PROMPT
When a line in the entries below contains the word "Grzybowski", copy that line.

Source texts of formatted documents
-=-=-
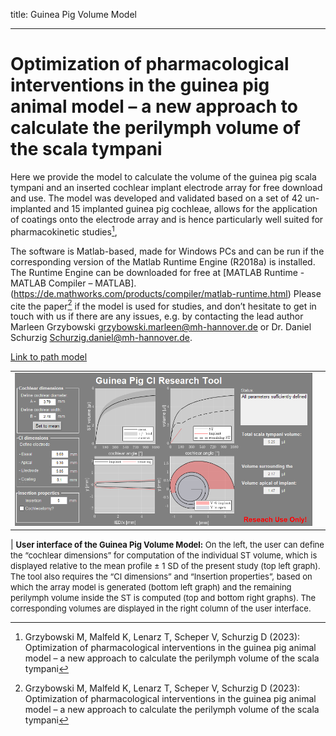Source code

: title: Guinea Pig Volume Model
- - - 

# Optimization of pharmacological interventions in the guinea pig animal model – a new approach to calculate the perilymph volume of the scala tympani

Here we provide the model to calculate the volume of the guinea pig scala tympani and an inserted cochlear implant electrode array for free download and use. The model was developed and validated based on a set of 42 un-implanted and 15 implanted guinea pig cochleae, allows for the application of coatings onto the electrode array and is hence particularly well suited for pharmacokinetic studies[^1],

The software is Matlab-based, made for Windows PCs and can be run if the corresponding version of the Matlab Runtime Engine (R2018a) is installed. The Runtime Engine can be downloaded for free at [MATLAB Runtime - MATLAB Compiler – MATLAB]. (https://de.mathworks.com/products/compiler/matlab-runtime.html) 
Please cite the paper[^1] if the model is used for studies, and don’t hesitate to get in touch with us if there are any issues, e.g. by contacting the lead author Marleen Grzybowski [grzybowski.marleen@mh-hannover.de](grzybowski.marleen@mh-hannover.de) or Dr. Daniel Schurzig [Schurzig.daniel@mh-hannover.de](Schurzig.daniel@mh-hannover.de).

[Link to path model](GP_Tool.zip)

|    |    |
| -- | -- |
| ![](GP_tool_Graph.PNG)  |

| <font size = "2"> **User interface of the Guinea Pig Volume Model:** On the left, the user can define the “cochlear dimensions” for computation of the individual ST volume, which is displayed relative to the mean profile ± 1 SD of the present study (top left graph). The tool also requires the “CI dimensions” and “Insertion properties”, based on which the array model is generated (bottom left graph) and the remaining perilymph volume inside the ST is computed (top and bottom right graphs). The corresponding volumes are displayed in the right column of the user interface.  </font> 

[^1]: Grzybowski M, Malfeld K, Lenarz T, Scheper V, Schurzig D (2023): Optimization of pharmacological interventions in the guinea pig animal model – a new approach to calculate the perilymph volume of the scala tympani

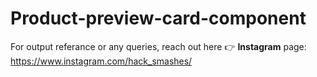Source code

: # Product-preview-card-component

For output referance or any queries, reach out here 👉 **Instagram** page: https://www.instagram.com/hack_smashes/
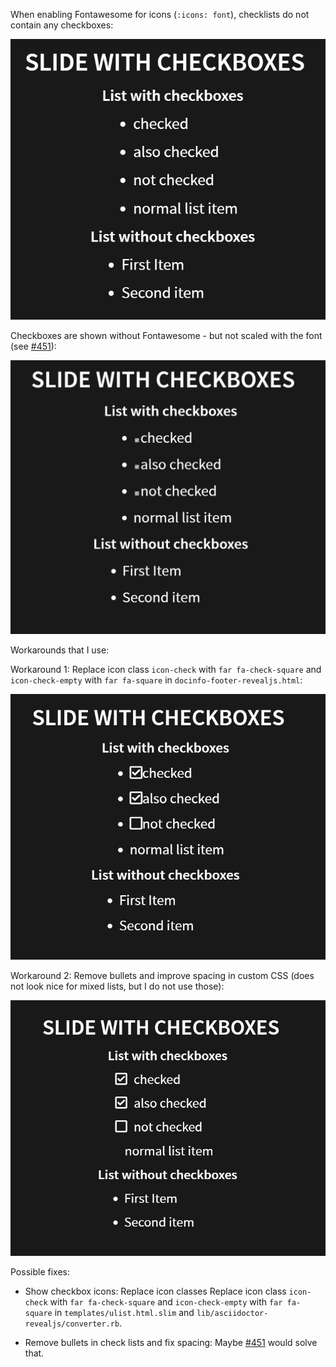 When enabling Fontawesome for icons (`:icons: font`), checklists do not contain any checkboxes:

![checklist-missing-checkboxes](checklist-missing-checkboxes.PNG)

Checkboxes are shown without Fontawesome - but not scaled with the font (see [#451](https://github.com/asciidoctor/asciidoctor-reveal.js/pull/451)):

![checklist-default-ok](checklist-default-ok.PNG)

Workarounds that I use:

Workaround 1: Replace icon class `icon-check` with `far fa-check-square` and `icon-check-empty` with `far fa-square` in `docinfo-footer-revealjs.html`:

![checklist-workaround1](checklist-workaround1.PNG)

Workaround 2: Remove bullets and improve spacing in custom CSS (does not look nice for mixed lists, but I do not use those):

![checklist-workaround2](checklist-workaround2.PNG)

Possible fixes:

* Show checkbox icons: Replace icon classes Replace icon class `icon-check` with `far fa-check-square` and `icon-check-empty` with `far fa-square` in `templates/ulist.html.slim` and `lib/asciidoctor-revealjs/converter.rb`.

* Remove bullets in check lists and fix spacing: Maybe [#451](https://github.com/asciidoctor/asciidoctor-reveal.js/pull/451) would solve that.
-=-=-
OUTPUT BELOW
Please cite the paper[^1] if the model is used for studies, and don’t hesitate to get in touch with us if there are any issues, e.g. by contacting the lead author Marleen Grzybowski [grzybowski.marleen@mh-hannover.de](grzybowski.marleen@mh-hannover.de) or Dr. Daniel Schurzig [Schurzig.daniel@mh-hannover.de](Schurzig.daniel@mh-hannover.de).
[^1]: Grzybowski M, Malfeld K, Lenarz T, Scheper V, Schurzig D (2023): Optimization of pharmacological interventions in the guinea pig animal model – a new approach to calculate the perilymph volume of the scala tympani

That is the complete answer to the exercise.